Stored data entries
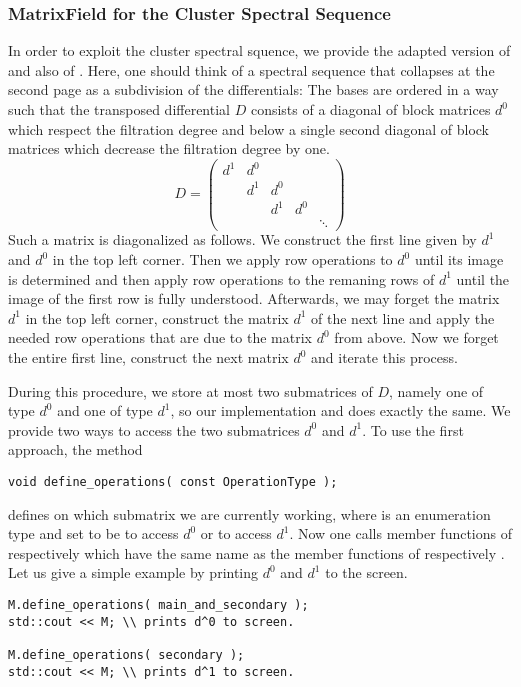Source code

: \subsubsection{MatrixField for the Cluster Spectral Sequence}
In order to exploit the cluster spectral squence, we provide the adapted version  of  and also  of .
Here, one should think of a spectral sequence that collapses at the second page as a subdivision of the differentials:
The bases are ordered in a way such that the transposed differential $D$ consists of a diagonal of block matrices $d^0$ which respect the filtration degree and below a single second diagonal of block matrices which decrease the filtration degree by one.
\[
    D = 
        \begin{pmatrix}
            d^1 & d^0 \\
                & d^1   & d^0 \\
                &       & d^1   & d^0 \\
                &       &       &       & \ddots
        \end{pmatrix}
\]
Such a matrix is diagonalized as follows.
We construct the first line given by $d^1$ and $d^0$ in the top left corner.
Then we apply row operations to $d^0$ until its image is determined and then apply row operations to the remaning rows of $d^1$ until the image of the first row is fully understood.
Afterwards, we may forget the matrix $d^1$ in the top left corner, construct the matrix $d^1$ of the next line and apply the needed row operations that are due to the matrix $d^0$ from above.
Now we forget the entire first line, construct the next matrix $d^0$ and iterate this process.

During this procedure, we store at most two submatrices of $D$, namely one of type $d^0$ and one of type $d^1$, so our implementation  and  does exactly the same.
We provide two ways to access the two submatrices $d^0$ and $d^1$.
To use the first approach, the method
\begin{lstlisting}
void define_operations( const OperationType );
\end{lstlisting}
defines on which submatrix we are currently working, where  is an enumeration type and set to be  to access $d^0$ or  to access $d^1$.
Now one calls member functions of  respectively  which have the same name as the member functions of  respectively .
Let us give a simple example by printing $d^0$ and $d^1$ to the screen.
\begin{lstlisting}
M.define_operations( main_and_secondary );
std::cout << M; \\ prints d^0 to screen.

M.define_operations( secondary );
std::cout << M; \\ prints d^1 to screen.
\end{lstlisting}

## TASK DESCRIPTION
Leaving the images out, print the records above exactly.

## ANSWER TO THE EXERCISE
Source code

: \subsubsection{MatrixField for the Cluster Spectral Sequence}
In order to exploit the cluster spectral squence, we provide the adapted version  of  and also  of .
Here, one should think of a spectral sequence that collapses at the second page as a subdivision of the differentials:
The bases are ordered in a way such that the transposed differential $D$ consists of a diagonal of block matrices $d^0$ which respect the filtration degree and below a single second diagonal of block matrices which decrease the filtration degree by one.
\[
    D = 
        \begin{pmatrix}
            d^1 & d^0 \\
                & d^1   & d^0 \\
                &       & d^1   & d^0 \\
                &       &       &       & \ddots
        \end{pmatrix}
\]
Such a matrix is diagonalized as follows.
We construct the first line given by $d^1$ and $d^0$ in the top left corner.
Then we apply row operations to $d^0$ until its image is determined and then apply row operations to the remaning rows of $d^1$ until the image of the first row is fully understood.
Afterwards, we may forget the matrix $d^1$ in the top left corner, construct the matrix $d^1$ of the next line and apply the needed row operations that are due to the matrix $d^0$ from above.
Now we forget the entire first line, construct the next matrix $d^0$ and iterate this process.

During this procedure, we store at most two submatrices of $D$, namely one of type $d^0$ and one of type $d^1$, so our implementation  and  does exactly the same.
We provide two ways to access the two submatrices $d^0$ and $d^1$.
To use the first approach, the method
\begin{lstlisting}
void define_operations( const OperationType );
\end{lstlisting}
defines on which submatrix we are currently working, where  is an enumeration type and set to be  to access $d^0$ or  to access $d^1$.
Now one calls member functions of  respectively  which have the same name as the member functions of  respectively .
Let us give a simple example by printing $d^0$ and $d^1$ to the screen.
\begin{lstlisting}
M.define_operations( main_and_secondary );
std::cout << M; \\ prints d^0 to screen.

M.define_operations( secondary );
std::cout << M; \\ prints d^1 to screen.
\end{lstlisting}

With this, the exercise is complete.